9. Weiter können Abstandsflächen auf dem Nachbargrundstück
liegen, wenn sie aus rechtlichen oder tatsächlichen Gründen nicht
überbaut werden können. Dies ist z.B. der Fall, wenn dort ein
Geh- umd Fahrrecht im Grundbuch eingetragen ist oder wenn das Grundstück
wegen seiner Lage [ Aussenbereich, Naturschutzgebiet z.B.] nicht bebaubar
ist. Tatsächlich nicht bebaubar ist ein Nachbargrundstück, wenn
sich dort beispielsweise ein See oder ein Fluss oder ein Waldgebiet anschliessr.
10. Vorbauten sind Bauteile, die vor die Aussenwand vortreten, brauchen
nur eine Abstandsfläche von 2 m zur Grenze einzuhalten, wenn sie im
Verhältnis zur betreffenden Aussenwand untergeordnet sind und maximal
1,5 m vor die Wand vortreten. Dies gilt insbesondere für Balkone,
Erker, Eingangstreppen und Eingansüberdachungen, Dachvorsprünge,
Pfeiler, Gesimse, Blumenfenster und dergleichen. Nicht untergeordnet sind
Balkone und Erker, deren Breite ein Drittel der Aussenwand überschreitet.
Das gleiche gilt, wenn der Balkon [oder der Erker] über ein Geschoss
hinausgeht. Ein Trppenhausvorbau, der die Aussenwand um ca. 1,65 m überragt.
ist nach der Rechtssprechung ebenfalls kein untergeordneter Vorbau.

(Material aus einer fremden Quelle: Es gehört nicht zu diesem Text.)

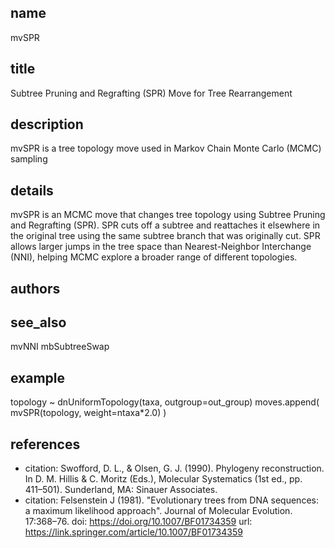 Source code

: ## name
mvSPR
## title
Subtree Pruning and Regrafting (SPR) Move for Tree Rearrangement
## description
mvSPR is a tree topology move used in Markov Chain Monte Carlo (MCMC) sampling
## details
mvSPR is an MCMC move that changes tree topology using Subtree Pruning and Regrafting (SPR). SPR cuts off a subtree and reattaches it elsewhere in the original tree using the same subtree branch that was originally cut. SPR allows larger jumps in the tree space than Nearest-Neighbor Interchange (NNI), helping MCMC explore a broader range of different topologies.
## authors
## see_also
mvNNI
mbSubtreeSwap
## example
topology ~ dnUniformTopology(taxa, outgroup=out_group)
moves.append( mvSPR(topology, weight=ntaxa*2.0) )
## references
- citation: Swofford, D. L., & Olsen, G. J. (1990). Phylogeny reconstruction. In D. M. Hillis & C. Moritz (Eds.), Molecular Systematics (1st ed., pp.   
  411–501). Sunderland, MA: Sinauer Associates.
- citation: Felsenstein J (1981). "Evolutionary trees from DNA sequences: a maximum likelihood approach". Journal of Molecular Evolution. 17:368–76.
  doi: https://doi.org/10.1007/BF01734359
  url: https://link.springer.com/article/10.1007/BF01734359


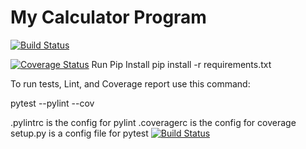 # My Calculator Program

[![Build Status](https://app.travis-ci.com/mhafeez637/calc2.svg?branch=history)](https://app.travis-ci.com/mhafeez637/calc2)

[![Coverage Status](https://coveralls.io/repos/github/mhafeez637/calc2/badge.svg?branch=history)](https://coveralls.io/github/mhafeez637/calc2?branch=history)
Run Pip Install pip install -r requirements.txt

To run tests, Lint, and Coverage report use this command:

pytest --pylint --cov

.pylintrc is the config for pylint .coveragerc is the config for coverage setup.py is a config file for pytest
[![Build Status](https://app.travis-ci.com/mhafeez637/calc2.svg?branch=main)](https://app.travis-ci.com/mhafeez637/calc2) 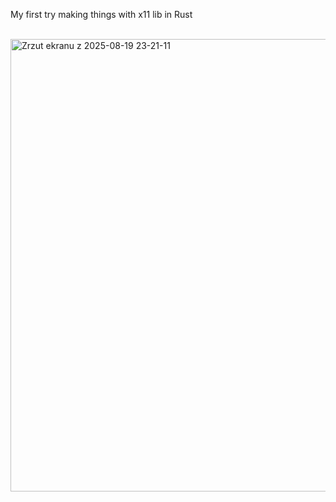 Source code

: My first try making things with x11 lib in Rust

<br/>

<img width="826" height="724" alt="Zrzut ekranu z 2025-08-19 23-21-11" src="https://github.com/user-attachments/assets/56bef253-cc34-488b-b956-b5814de57483" />
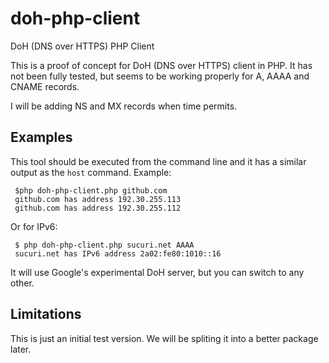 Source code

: # doh-php-client
DoH (DNS over HTTPS) PHP Client

This is a proof of concept for DoH (DNS over HTTPS) client in PHP. It has not been fully tested, but seems to be working properly for A, AAAA and CNAME records.

I will be adding NS and MX records when time permits.

## Examples

This tool should be executed from the command line and it has a similar output as the `host` command. Example:

     $php doh-php-client.php github.com
     github.com has address 192.30.255.113
     github.com has address 192.30.255.112

Or for IPv6:

     $ php doh-php-client.php sucuri.net AAAA
     sucuri.net has IPv6 address 2a02:fe80:1010::16

It will use Google's experimental DoH server, but you can switch to any other.

## Limitations

This is just an initial test version. We will be spliting it into a better package later. 
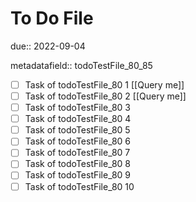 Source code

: # To Do File

due:: 2022-09-04

metadatafield:: todoTestFile_80_85

- [ ] Task of todoTestFile_80 1 [[Query me]]
- [ ] Task of todoTestFile_80 2 [[Query me]]
- [ ] Task of todoTestFile_80 3
- [ ] Task of todoTestFile_80 4
- [ ] Task of todoTestFile_80 5
- [ ] Task of todoTestFile_80 6
- [ ] Task of todoTestFile_80 7
- [ ] Task of todoTestFile_80 8
- [ ] Task of todoTestFile_80 9
- [ ] Task of todoTestFile_80 10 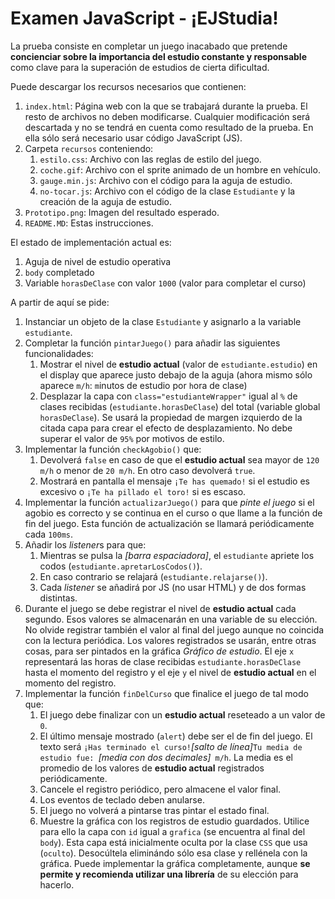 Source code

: # Examen JavaScript - ¡E**JS**tudia!

La prueba consiste en completar un juego inacabado que pretende **concienciar sobre la importancia del estudio constante y responsable** como clave para la superación de estudios de cierta dificultad.

Puede descargar los recursos necesarios que contienen:
1. `index.html`: Página web con la que se trabajará durante la prueba. El resto de archivos no deben modificarse. Cualquier modificación será descartada y no se tendrá en cuenta como resultado de la prueba. En ella sólo será necesario usar código JavaScript (JS).
1. Carpeta `recursos` conteniendo:
   1. `estilo.css`: Archivo con las reglas de estilo del juego.
   1. `coche.gif`: Archivo con el sprite animado de un hombre en vehículo.
   1. `gauge.min.js`: Archivo con el código para la aguja de estudio.
   1. `no-tocar.js`: Archivo con el código de la clase `Estudiante` y la creación de la aguja de estudio.
1. `Prototipo.png`: Imagen del resultado esperado.
1. `README.MD`: Estas instrucciones.

El estado de implementación actual es:
1. Aguja de nivel de estudio operativa
1. `body` completado
1. Variable `horasDeClase` con valor `1000` (valor para completar el curso)

A partir de aquí se pide:
1. Instanciar un objeto de la clase `Estudiante` y asignarlo a la variable `estudiante`.
1. Completar la función `pintarJuego()` para añadir las siguientes funcionalidades:
   1. Mostrar el nivel de **estudio actual** (valor de `estudiante.estudio`) en el display que aparece justo debajo de la aguja (ahora mismo sólo aparece `m/h`: `m`inutos de estudio por `h`ora de clase)
   1. Desplazar la capa con `class="estudianteWrapper"` igual al `%` de clases recibidas (`estudiante.horasDeClase`) del total (variable global `horasDeClase`). Se usará la propiedad de margen izquierdo de la citada capa para crear el efecto de desplazamiento. No debe superar el valor de `95%` por motivos de estilo.
1. Implementar la función `checkAgobio()` que:
   1. Devolverá `false` en caso de que el **estudio actual** sea mayor de `120 m/h` o menor de `20 m/h`. En otro caso devolverá `true`.
   1. Mostrará en pantalla el mensaje `¡Te has quemado!` si el estudio es excesivo o `¡Te ha pillado el toro!` si es escaso.
1. Implementar la función `actualizarJuego()` para que *pinte el juego* si el agobio es correcto y se continua en el curso o que llame a la función de fin del juego. Esta función de actualización se llamará periódicamente cada `100ms`.
1. Añadir los *listener*s para que:
   1. Mientras se pulsa la *[barra espaciadora]*, el `estudiante` apriete los codos (`estudiante.apretarLosCodos()`).
   1. En caso contrario se relajará (`estudiante.relajarse()`).
   1. Cada *listener* se añadirá por JS (no usar HTML) y de dos formas distintas.
1. Durante el juego se debe registrar el nivel de **estudio actual** cada segundo. Esos valores se almacenarán en una variable de su elección. No olvide registrar también el valor al final del juego aunque no coincida con la lectura periódica. Los valores registrados se usarán, entre otras cosas, para ser pintados en la gráfica *Gráfico de estudio*. El eje `x` representará las horas de clase recibidas `estudiante.horasDeClase` hasta el momento del registro y el eje `y` el nivel de **estudio actual** en el momento del registro.
1. Implementar la función `finDelCurso` que finalice el juego de tal modo que:
   1. El juego debe finalizar con un **estudio actual** reseteado a un valor de `0`.
   1. El último mensaje mostrado (`alert`) debe ser el de fin del juego. El texto será `¡Has terminado el curso!`*[salto de línea]*`Tu media de estudio fue: `*[media con dos decimales]*` m/h`. La media es el promedio de los valores de **estudio actual** registrados periódicamente.
   1. Cancele el registro periódico, pero almacene el valor final.
   1. Los eventos de teclado deben anularse.
   1. El juego no volverá a pintarse tras pintar el estado final.
   1. Muestre la gráfica con los registros de estudio guardados. Utilice para ello la capa con `id` igual a `grafica` (se encuentra al final del `body`). Esta capa está inicialmente oculta por la clase `CSS` que usa (`oculto`). Desocúltela eliminándo sólo esa clase y rellénela con la gráfica. Puede implementar la gráfica completamente, aunque **se permite y recomienda utilizar una librería** de su elección para hacerlo.
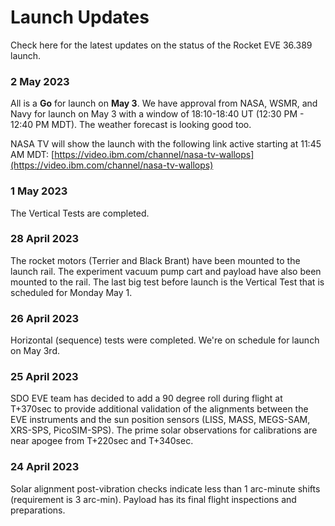 # Launch Updates

Check here for the latest updates on the status of the Rocket EVE 36.389 launch.

### 2 May 2023

All is a __Go__ for launch on __May 3__.  We have approval from NASA, WSMR, and Navy for launch on May 3 with a window of 18:10-18:40 UT (12:30 PM - 12:40 PM MDT).  The weather forecast is looking good too.

NASA TV will show the launch with the following link active starting at 11:45 AM MDT:
[https://video.ibm.com/channel/nasa-tv-wallops](https://video.ibm.com/channel/nasa-tv-wallops)

### 1 May 2023

The Vertical Tests are completed.

### 28 April 2023

The rocket motors (Terrier and Black Brant) have been mounted to the launch rail.  The experiment vacuum pump cart and payload have also been mounted to the rail. The last big test before launch is the Vertical Test that is scheduled for Monday May 1.

### 26 April 2023 

Horizontal (sequence) tests were completed. We're on schedule for launch on May 3rd.

### 25 April 2023

SDO EVE team has decided to add a 90 degree roll during flight at T+370sec to provide additional validation of the alignments between the EVE instruments and the sun position sensors (LISS, MASS, MEGS-SAM, XRS-SPS, PicoSIM-SPS). The prime solar observations for calibrations are near apogee from T+220sec and T+340sec.

### 24 April 2023

Solar alignment post-vibration checks indicate less than 1 arc-minute shifts (requirement is 3 arc-min).
Payload has its final flight inspections and preparations.


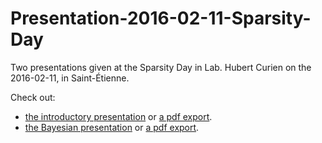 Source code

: # Presentation-2016-02-11-Sparsity-Day
Two presentations given at the Sparsity Day in Lab. Hubert Curien on the 2016-02-11, in Saint-Étienne.

Check out:

- [the introductory presentation](http://twitwi.github.io/Presentation-2016-02-11-Sparsity-Day/presentation-1.html) or [a pdf export](http://twitwi.github.io/Presentation-2016-02-11-Sparsity-Day/presentation-1.pdf).
- [the Bayesian presentation](http://twitwi.github.io/Presentation-2016-02-11-Sparsity-Day/presentation-2.html) or [a pdf export](http://twitwi.github.io/Presentation-2016-02-11-Sparsity-Day/presentation-2.pdf).
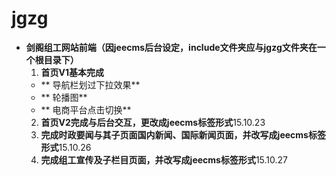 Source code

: # jgzg
- **剑阁组工网站前端（因jeecms后台设定，include文件夹应与jgzg文件夹在一个根目录下）**
  1. **首页V1基本完成**
    - ** 导航栏划过下拉效果**  
    - ** 轮播图**
    - ** 电商平台点击切换**
  2. **首页V2完成与后台交互，更改成jeecms标签形式**15.10.23
  3. **完成时政要闻与其子页面国内新闻、国际新闻页面，并改写成jeecms标签形式**15.10.26
  4. **完成组工宣传及子栏目页面，并改写成jeecms标签形式**15.10.27
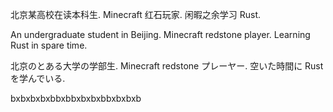 北京某高校在读本科生. Minecraft 红石玩家. 闲暇之余学习 Rust. 

An undergraduate student in Beijing. Minecraft redstone player. Learning Rust in spare time. 

北京のとある大学の学部生. Minecraft redstone プレーヤー. 空いた時間に Rust を学んでいる. 


bxbxbxbxbbxbbxbxbxbbxbxbxb
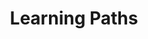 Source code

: ---
title: Learning Paths
linkTitle: Learning Paths
description: |
  Learning Paths are designed to enable you to achieve the outcomes that are right for your business by way of a curated learning path. This content provides the "Why?" in the form of strategy content, as well as the "How?" in the form of practical and proven tactical references.
menu:
  main:
    parent: sections
    params:
      section: type
      split: right
      section: type
    weight: 2
aliases:
- "/patterns"
- "/patterns/api"
- "/patterns/eventing"
- "/outcomes"
- "/outcomes/"
oldPath: "/content/outcomes/_index.md"
tags: []
---
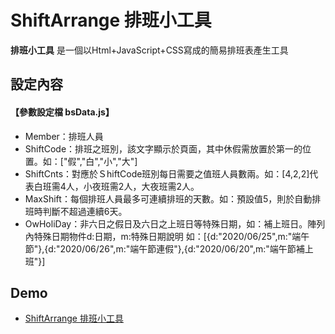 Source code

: # ShiftArrange 排班小工具

**排班小工具** 是一個以Html+JavaScript+CSS寫成的簡易排班表產生工具

## 設定內容
#### 【參數設定檔 bsData.js】
* Member：排班人員
* ShiftCode：排班之班別，該文字顯示於頁面，其中休假需放置於第一的位置。如：["假","白","小","大"]
* ShiftCnts：對應於ＳhiftCode班別每日需要之值班人員數兩。如：[4,2,2]代表白班需4人，小夜班需2人，大夜班需2人。
* MaxShift：每個排班人員最多可連續排班的天數。如：預設值5，則於自動排班時判斷不超過連續6天。
* OwHoliDay：非六日之假日及六日之上班日等特殊日期，如：補上班日。陣列內特殊日期物件d:日期，m:特殊日期說明
如：[{d:"2020/06/25",m:"端午節"},{d:"2020/06/26",m:"端午節連假"},{d:"2020/06/20",m:"端午節補上班"}]


## Demo
* [ShiftArrange 排班小工具](https://cubshuang.github.io/ShiftArrange/)


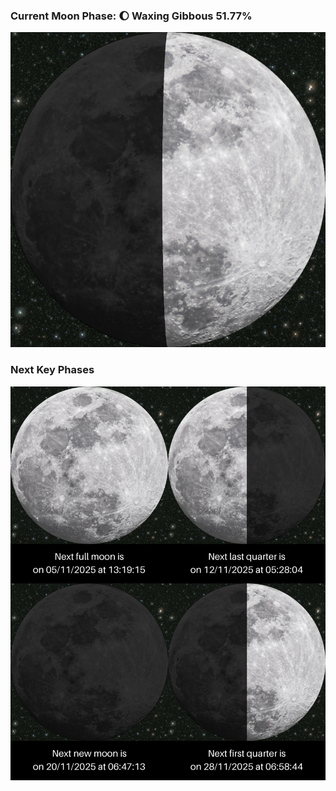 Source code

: ### Current Moon Phase: 🌔 Waxing Gibbous 51.77%
![Moon Phase](moonphase.png)
### Next Key Phases
![Gallery](gallery.png) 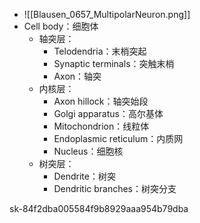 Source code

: - ![[Blausen_0657_MultipolarNeuron.png]]
- Cell body：细胞体
	- 轴突层：
		- Telodendria：末梢突起
		- Synaptic terminals：突触末梢
		- Axon：轴突
	- 内核层：
		- Axon hillock：轴突始段
		- Golgi apparatus：高尔基体
		- Mitochondrion：线粒体
		- Endoplasmic reticulum：内质网
		- Nucleus：细胞核
	- 树突层：
		- Dendrite：树突
		- Dendritic branches：树突分支

sk-84f2dba005584f9b8929aaa954b79dba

Nachdem die Abstandsflächenvorschriften sehr differenziert sind und
ausser den sogenannten Sonderregelungen noch weitere Abweichungen enthalten,
sollte man bei diesbezüglichen Fragen bei der Bauaufsichtsbehörde
[Landratsamt Rhön-Grabfeld, Sachgebiet für Baurecht] vorsprechen
[s.Bauberatung].
Nachbarschutz: Die Abstandsflächenvorschriften sind zusammen mit den
Brandschutzbestimmungen die wichtigsten nachbarschützenden Vorschriften.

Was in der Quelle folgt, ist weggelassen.